#### [Document images with source code]
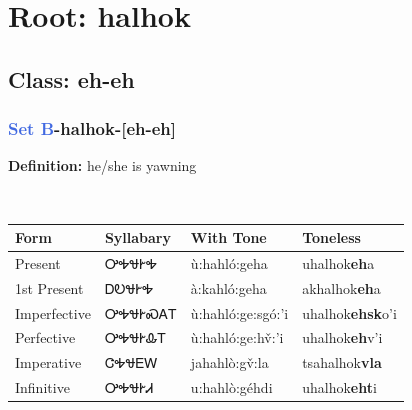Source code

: \needspace{4in}
\section*{Root: halhok}
\nopagebreak
{}
\needspace{3in}
\subsection*{Class: eh-eh}
\nopagebreak
\needspace{2in}
\subsubsection*{\textcolor{RoyalBlue}{Set B}{-}\textbf{halhok}{-}[eh-eh]}
\nopagebreak
\textbf{Definition: } he/she is yawning
\\[0.5em]
\begin{tabularx}{\textwidth}{l X X X}%
\toprule%
\textbf{Form}&\textbf{Syllabary}&\textbf{With Tone}&\textbf{Toneless}\\%
\midrule%
Present&ᎤᎭᏠᎨᎭ&ù:hahló:geha&uhalhok\textbf{eh}a\\%
1st Present&ᎠᎧᏠᎨᎭ&à:kahló:geha&akhalhok\textbf{eh}a\\%
Imperfective&ᎤᎭᏠᎨᏍᎪᎢ&ù:hahló:ge:sgó:’i&uhalhok\textbf{ehsk}o'i\\%
Perfective&ᎤᎭᏠᎨᎲᎢ&ù:hahló:ge:hv̌:’i&uhalhok\textbf{eh}v'i\\%
Imperative&ᏣᎭᏠᎬᎳ&jahahlò:gv̌:la&tsahalhok\textbf{vla}\\%
Infinitive&ᎤᎭᏠᎨᏗ&u:hahlò:géhdi&uhalhok\textbf{eht}i\\%
\bottomrule%
\end{tabularx}
\\[1em]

#### [Task prompt]
Leaving the pictures aside, give back all the records exactly as they are.

#### [Written solution]
Source code

: \needspace{4in}
\section*{Root: halhok}
\nopagebreak
{}
\needspace{3in}
\subsection*{Class: eh-eh}
\nopagebreak
\needspace{2in}
\subsubsection*{\textcolor{RoyalBlue}{Set B}{-}\textbf{halhok}{-}[eh-eh]}
\nopagebreak
\textbf{Definition: } he/she is yawning
\\[0.5em]
\begin{tabularx}{\textwidth}{l X X X}%
\toprule%
\textbf{Form}&\textbf{Syllabary}&\textbf{With Tone}&\textbf{Toneless}\\%
\midrule%
Present&ᎤᎭᏠᎨᎭ&ù:hahló:geha&uhalhok\textbf{eh}a\\%
1st Present&ᎠᎧᏠᎨᎭ&à:kahló:geha&akhalhok\textbf{eh}a\\%
Imperfective&ᎤᎭᏠᎨᏍᎪᎢ&ù:hahló:ge:sgó:’i&uhalhok\textbf{ehsk}o'i\\%
Perfective&ᎤᎭᏠᎨᎲᎢ&ù:hahló:ge:hv̌:’i&uhalhok\textbf{eh}v'i\\%
Imperative&ᏣᎭᏠᎬᎳ&jahahlò:gv̌:la&tsahalhok\textbf{vla}\\%
Infinitive&ᎤᎭᏠᎨᏗ&u:hahlò:géhdi&uhalhok\textbf{eht}i\\%
\bottomrule%
\end{tabularx}
\\[1em]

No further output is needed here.